Obviously, the main reason I hadn’t been to Fayetteville, Ark., is because the Jayhawks did not play the Razorbacks during that span. In fact, KU and Arkansas have not met in football since 1906. That’s not a typo. The last meeting really was 101 years ago.

I’m not sure why Kansas and Arkansas avoided football competition during the last century. The two schools have met in basketball several times, and the softball and baseball teams have scheduled each other, too.

One aspect is certain. If contemporary college football scheduling philosophy continues for another 100 years, Kansas and Arkansas have about as much of a chance of resuming their gridiron rivalry as President Bush does of endorsing Hillary Clinton as his successor.

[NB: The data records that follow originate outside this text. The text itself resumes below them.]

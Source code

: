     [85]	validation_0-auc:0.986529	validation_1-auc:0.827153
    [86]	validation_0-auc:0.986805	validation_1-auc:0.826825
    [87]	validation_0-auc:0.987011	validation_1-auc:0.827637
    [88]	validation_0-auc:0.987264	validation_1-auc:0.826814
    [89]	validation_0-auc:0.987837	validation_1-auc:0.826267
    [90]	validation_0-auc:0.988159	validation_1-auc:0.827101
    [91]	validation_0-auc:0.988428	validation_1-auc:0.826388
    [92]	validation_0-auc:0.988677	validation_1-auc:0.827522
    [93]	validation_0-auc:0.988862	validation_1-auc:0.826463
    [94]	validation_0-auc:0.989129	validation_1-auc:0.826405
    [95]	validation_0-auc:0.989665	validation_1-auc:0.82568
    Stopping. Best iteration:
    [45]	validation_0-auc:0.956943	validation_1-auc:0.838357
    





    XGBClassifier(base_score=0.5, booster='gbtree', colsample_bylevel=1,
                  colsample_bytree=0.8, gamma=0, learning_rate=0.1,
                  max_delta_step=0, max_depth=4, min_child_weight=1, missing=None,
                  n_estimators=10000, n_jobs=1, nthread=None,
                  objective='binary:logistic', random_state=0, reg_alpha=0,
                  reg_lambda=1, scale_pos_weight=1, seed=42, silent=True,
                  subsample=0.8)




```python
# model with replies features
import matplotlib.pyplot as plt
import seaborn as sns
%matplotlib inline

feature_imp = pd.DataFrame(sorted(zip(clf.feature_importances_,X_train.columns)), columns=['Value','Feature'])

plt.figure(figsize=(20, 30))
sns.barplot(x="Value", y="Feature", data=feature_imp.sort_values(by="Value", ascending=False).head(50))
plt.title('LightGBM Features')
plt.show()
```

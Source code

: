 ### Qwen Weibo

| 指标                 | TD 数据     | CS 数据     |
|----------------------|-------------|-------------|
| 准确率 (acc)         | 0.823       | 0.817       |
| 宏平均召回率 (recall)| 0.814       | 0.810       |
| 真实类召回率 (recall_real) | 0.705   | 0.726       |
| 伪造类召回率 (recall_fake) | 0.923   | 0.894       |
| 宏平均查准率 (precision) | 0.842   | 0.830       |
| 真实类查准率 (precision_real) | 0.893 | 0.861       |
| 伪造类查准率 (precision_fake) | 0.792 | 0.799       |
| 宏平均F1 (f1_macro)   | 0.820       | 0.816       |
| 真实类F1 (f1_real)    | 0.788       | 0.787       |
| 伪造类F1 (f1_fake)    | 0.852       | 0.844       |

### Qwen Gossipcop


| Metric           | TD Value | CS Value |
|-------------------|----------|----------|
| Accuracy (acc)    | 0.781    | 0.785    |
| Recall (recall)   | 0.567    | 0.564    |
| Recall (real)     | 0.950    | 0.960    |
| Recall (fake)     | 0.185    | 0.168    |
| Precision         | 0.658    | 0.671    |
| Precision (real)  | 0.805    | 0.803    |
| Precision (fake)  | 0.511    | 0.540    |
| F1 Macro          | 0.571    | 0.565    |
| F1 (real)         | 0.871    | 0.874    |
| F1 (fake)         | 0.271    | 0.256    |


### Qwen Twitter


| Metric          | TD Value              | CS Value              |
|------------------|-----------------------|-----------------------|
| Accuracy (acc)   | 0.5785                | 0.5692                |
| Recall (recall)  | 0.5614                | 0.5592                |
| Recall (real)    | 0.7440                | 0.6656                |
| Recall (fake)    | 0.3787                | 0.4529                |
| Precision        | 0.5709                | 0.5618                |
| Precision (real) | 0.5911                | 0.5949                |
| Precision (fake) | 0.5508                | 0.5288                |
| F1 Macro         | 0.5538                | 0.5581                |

Then again, it’s not impossible the Big 12 Conference could merge with the Southeastern Conference some day. Kansas and Arkansas wouldn’t meet every year if they were in the same mega league, but they would have to play football from time to time.

Time was when intersectional battles such as a Big Eight school clashing with a Big 10 school or SEC against Pac-10 were a big deal. No longer. Today it’s all about winning, and what better way to win than to dilute nonconference schedules?

Kansas, for instance, probably has the weakest non-league schedule in the Big 12 this fall, with games against Central Michigan and Toledo, two MAC schools, to go with paycheck-desperate Florida International and Southeast Louisiana.

At the same time, you could make a case for Arkansas having the softest schedule in the SEC. The ‘Hogs’ non-league games will be against Troy, North Texas, UT-Chattanooga and the ubiquitous Florida International.

But enough of that. I’m here to report I finally made it to the UA campus in Fayetteville. Wow. Everything in 80,000-seat Donald W. Reynolds Razorback Stadium seems to bear somebody’s name. Even the entryways on the southwest and northwest sides are named after donors.

To tell the truth, I was surprised I didn’t see the names Walton and Tyson displayed at the massive football stadium because Wal-Mart and Tyson Foods are the major employers in the burgeoning Northwest Arkansas area.

Not that I had to look very far. Bud Walton Arena, home of the basketball teams, and the Randal Tyson Track Center are just down the road.

Razorback Stadium compares with the behemoths of the Big 12, the huge venues at Texas, Nebraska, Oklahoma and Texas A&M, so it’s probably best that Kansas stay away.

Since joining the Big 12, the Jayhawks’ overall record at the league’s four largest stadiums is 1-13.